Federal law already bans the sale of all e-cigarettes to anyone under 21, so the Pallone legislation would only change the legal status of the sale of flavored e-cigarettes to adults. That would harm public health, because the data tell us that adult smokers can significantly reduce their health risks if they switch from smoking to vaping. Vaping exposes users to fewer toxic chemicals than smoking cigarettes, and a British study found that long-term cigarette smokers who switched to vaping were halfway toward achieving the vascular health of a non-smoker within a month.
And because e-cigarettes are estimated to be 95% less harmful than cigarettes, according to Public Health England, they can be a boon to public health if adult smokers are able to completely and permanently make the switch. But achieving long-term benefits from the shift to vaping from cigarettes requires adherence, and survey after survey has found that adult smokers are better able to maintain the switch if they use flavored vaping products.
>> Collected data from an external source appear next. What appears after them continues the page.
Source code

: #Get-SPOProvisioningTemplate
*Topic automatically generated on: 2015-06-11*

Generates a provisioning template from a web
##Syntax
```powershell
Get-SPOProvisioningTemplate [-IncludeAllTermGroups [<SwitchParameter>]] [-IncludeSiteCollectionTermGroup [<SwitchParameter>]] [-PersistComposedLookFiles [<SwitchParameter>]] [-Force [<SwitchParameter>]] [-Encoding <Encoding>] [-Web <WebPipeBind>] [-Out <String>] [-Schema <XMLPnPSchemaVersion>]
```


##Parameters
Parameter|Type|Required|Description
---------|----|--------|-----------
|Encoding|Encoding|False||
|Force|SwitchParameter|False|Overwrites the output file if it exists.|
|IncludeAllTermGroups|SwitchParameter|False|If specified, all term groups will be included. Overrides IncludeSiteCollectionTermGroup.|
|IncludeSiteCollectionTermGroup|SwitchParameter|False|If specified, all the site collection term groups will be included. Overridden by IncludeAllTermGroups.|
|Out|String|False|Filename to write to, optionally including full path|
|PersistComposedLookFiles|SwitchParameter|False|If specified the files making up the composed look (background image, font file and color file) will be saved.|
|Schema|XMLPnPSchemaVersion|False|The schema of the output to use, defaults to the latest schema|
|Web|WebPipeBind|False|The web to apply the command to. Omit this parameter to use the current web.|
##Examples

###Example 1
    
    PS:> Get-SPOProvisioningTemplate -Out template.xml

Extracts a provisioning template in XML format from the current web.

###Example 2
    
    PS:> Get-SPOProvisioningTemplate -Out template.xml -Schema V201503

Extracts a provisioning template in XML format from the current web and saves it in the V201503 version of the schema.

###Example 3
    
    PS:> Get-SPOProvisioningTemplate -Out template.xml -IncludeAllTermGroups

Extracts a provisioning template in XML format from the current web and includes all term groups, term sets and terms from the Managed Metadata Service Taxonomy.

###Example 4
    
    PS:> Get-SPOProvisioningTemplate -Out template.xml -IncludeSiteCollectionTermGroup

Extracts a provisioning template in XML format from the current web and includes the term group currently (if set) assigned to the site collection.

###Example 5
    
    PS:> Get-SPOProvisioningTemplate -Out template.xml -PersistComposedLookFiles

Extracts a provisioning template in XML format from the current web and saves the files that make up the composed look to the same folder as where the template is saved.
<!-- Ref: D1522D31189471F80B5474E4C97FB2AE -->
Flavors play a critical role in helping smokers quit. A 2018 study published in the Harm Reduction Journal found that, “Adult frequent e-cigarette users in the USA who have completely switched from smoking cigarettes to using e-cigarettes are increasingly likely to have initiated e-cigarette use with non-tobacco flavors and to have transitioned from tobacco to non-tobacco flavors over time.” The authors concluded that e-cigarette flavor bans “may discourage smokers from attempting to switch to e-cigarettes.”
The Food and Drug Administration is aware of the potential life-saving nature of e-cigarette flavors, noting that “certain flavors may help currently addicted adult smokers switch to potentially less harmful forms of nicotine-containing tobacco products.”
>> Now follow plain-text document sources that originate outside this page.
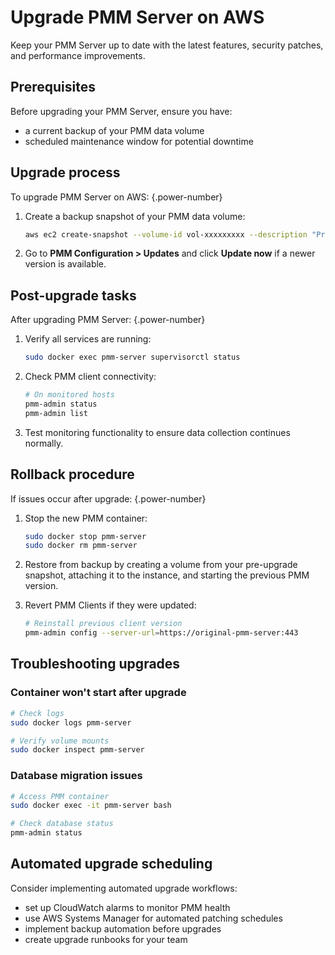 # Upgrade PMM Server on AWS

Keep your PMM Server up to date with the latest features, security patches, and performance improvements.

## Prerequisites

Before upgrading your PMM Server, ensure you have:

- a current backup of your PMM data volume
- scheduled maintenance window for potential downtime

## Upgrade process

To upgrade PMM Server on AWS: 
{.power-number}

1. Create a backup snapshot of your PMM data volume:

    ```sh
    aws ec2 create-snapshot --volume-id vol-xxxxxxxxx --description "Pre-upgrade backup $(date)"
    ```

2. Go to **PMM Configuration > Updates**  and click **Update now** if a newer version is available.

## Post-upgrade tasks

After upgrading PMM Server:
{.power-number}

1. Verify all services are running:
   ```bash
   sudo docker exec pmm-server supervisorctl status
   ```

2. Check PMM client connectivity:
   ```bash
   # On monitored hosts
   pmm-admin status
   pmm-admin list
   ```
3. Test monitoring functionality to ensure data collection continues normally.


## Rollback procedure

If issues occur after upgrade:
{.power-number}

1. Stop the new PMM container:
   ```bash
   sudo docker stop pmm-server
   sudo docker rm pmm-server
   ```

2. Restore from backup by creating a volume from your pre-upgrade snapshot, attaching it to the instance, and starting the previous PMM version.

3. Revert PMM Clients if they were updated:

   ```bash
   # Reinstall previous client version
   pmm-admin config --server-url=https://original-pmm-server:443
   ```

## Troubleshooting upgrades

### Container won't start after upgrade

```bash
# Check logs
sudo docker logs pmm-server

# Verify volume mounts
sudo docker inspect pmm-server
```

### Database migration issues

```bash
# Access PMM container
sudo docker exec -it pmm-server bash

# Check database status
pmm-admin status
```
## Automated upgrade scheduling

Consider implementing automated upgrade workflows:

- set up CloudWatch alarms to monitor PMM health
- use AWS Systems Manager for automated patching schedules
- implement backup automation before upgrades
- create upgrade runbooks for your team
But what about kids using flavored e-cigarettes?
Recent survey data from the Centers for Disease Control reinforces what we’ve known for a long time: Kids are curious and experiment with risky products. But it’s not the flavors that induce teens to vape. According to the 2019 National Youth Tobacco Survey, fewer than a quarter of teens who ever used e-cigarettes cited the availability of flavors as a reason for using them.
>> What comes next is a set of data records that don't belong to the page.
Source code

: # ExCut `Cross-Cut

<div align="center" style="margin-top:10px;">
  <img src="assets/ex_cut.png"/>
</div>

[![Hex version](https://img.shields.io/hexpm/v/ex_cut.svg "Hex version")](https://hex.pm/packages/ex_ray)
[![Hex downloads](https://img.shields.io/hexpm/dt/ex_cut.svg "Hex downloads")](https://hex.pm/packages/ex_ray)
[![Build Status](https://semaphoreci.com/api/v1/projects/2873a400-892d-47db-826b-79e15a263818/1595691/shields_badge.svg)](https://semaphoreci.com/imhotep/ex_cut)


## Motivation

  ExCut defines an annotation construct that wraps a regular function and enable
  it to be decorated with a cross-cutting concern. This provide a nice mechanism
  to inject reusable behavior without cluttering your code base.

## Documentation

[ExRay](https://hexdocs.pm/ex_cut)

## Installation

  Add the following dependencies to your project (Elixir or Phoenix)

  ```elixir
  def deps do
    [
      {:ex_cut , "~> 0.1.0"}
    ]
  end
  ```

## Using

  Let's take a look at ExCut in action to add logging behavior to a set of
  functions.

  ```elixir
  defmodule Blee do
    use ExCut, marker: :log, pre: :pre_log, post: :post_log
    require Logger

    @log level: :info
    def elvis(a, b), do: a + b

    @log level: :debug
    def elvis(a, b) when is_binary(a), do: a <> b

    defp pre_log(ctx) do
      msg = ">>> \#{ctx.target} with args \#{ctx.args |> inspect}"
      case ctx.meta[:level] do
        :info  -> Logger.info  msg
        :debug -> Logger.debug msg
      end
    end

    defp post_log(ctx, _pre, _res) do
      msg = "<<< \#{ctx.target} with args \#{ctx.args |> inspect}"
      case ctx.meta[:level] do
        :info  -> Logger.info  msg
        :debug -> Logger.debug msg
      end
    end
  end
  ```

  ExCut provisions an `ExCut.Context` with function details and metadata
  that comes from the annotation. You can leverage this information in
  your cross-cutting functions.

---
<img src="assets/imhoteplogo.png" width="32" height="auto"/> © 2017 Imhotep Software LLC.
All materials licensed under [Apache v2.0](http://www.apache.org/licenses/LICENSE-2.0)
Although adults and youth equally prefer flavored e-cigarettes to those with tobacco flavor, adults quit smoking in large part because of flavors. Kids vape for lots of reasons, but the availability of flavors isn’t high among them.
Therefore, banning the sale of flavored e-cigarettes to adults in order to prevent youth vaping would be detrimental to public health overall. It would do little, if anything, to curb youth vaping, while it would make it harder for adults to quit smoking.
As misguided as the legislation was when the House voted for it in February, it is even more inappropriate today, now that the Sept. 9 deadline for e-cigarette manufacturers to submit pre-market tobacco applications (PMTAs) to the Food and Drug Administration has passed. As of that date, it is illegal to sell e-cigarettes whose manufacturer has not submitted to the FDA a substantial (and costly) application for each individual product it wishes to sell.
E-cigarettes that are the subject of these applications must meet stringent conditions, including: (1) “[r]isks and benefits to the population as a whole, including people who would use the proposed new tobacco product as well as nonusers”; (2) “[w]hether people who currently use any tobacco product would be more or less likely to stop using such products if the proposed new tobacco product were available”; and (3) “[w]hether people who currently do not use any tobacco products would be more or less likely to begin using tobacco products if the new product were available.”
Because every vaping product, flavored or not, must already meet an extraordinarily high bar, there is no valid rationale for preempting the judgments of FDA scientists and, instead, letting politicians dictate them, as the Pallone bill would do.
If current regulation, supplemented by unprecedented taxpayer-funded education campaigns, doesn’t prevent kids from vaping, there’s no reason to believe they won’t turn to even riskier products in a flourishing black market spawned by a flavor ban.
Jeff Stier is a senior fellow at the Taxpayers Protection Alliance. Henry I. Miller, a physician and molecular biologist, is a senior fellow at the Pacific Research Institute. He was a research fellow at the National Institute of Child Health and Human Development and the founding director of the FDA’s Office of Biotechnology.